### Exercise
Copy out exactly the stretch of the listing below that begins at the line containing "WIP I got other things to do too ok?" and ends at the line containing "Mikalai Lapko, 2022", and copy nothing outside it.

### Data provided
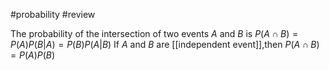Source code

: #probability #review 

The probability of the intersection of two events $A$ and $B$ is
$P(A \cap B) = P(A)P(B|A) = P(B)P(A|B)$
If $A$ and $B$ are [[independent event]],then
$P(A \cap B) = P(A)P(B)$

---

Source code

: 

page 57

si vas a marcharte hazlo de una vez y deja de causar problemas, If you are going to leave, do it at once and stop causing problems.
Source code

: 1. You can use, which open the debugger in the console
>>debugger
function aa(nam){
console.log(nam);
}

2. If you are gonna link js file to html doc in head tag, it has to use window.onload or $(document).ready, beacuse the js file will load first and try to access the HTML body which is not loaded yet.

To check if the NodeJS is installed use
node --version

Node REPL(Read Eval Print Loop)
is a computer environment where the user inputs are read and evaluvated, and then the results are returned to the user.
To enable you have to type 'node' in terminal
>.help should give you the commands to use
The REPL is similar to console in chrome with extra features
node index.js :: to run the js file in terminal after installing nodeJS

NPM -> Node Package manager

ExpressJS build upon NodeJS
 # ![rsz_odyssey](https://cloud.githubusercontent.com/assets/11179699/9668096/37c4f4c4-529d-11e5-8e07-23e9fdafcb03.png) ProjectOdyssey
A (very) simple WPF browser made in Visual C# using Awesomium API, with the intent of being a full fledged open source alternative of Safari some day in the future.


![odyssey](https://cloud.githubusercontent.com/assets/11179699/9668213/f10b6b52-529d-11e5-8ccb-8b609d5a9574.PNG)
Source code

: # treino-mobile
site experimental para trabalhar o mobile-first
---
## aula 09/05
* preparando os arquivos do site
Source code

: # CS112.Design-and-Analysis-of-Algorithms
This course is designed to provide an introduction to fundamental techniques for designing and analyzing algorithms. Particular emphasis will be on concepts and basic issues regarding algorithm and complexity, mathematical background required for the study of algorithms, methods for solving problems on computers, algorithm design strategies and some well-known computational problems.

==

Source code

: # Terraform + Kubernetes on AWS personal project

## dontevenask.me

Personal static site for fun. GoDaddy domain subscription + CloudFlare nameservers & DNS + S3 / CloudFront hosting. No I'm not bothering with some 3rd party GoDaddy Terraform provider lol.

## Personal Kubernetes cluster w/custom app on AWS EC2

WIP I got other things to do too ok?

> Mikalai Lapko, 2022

### Solution to this exercise
WIP I got other things to do too ok?

> Mikalai Lapko, 2022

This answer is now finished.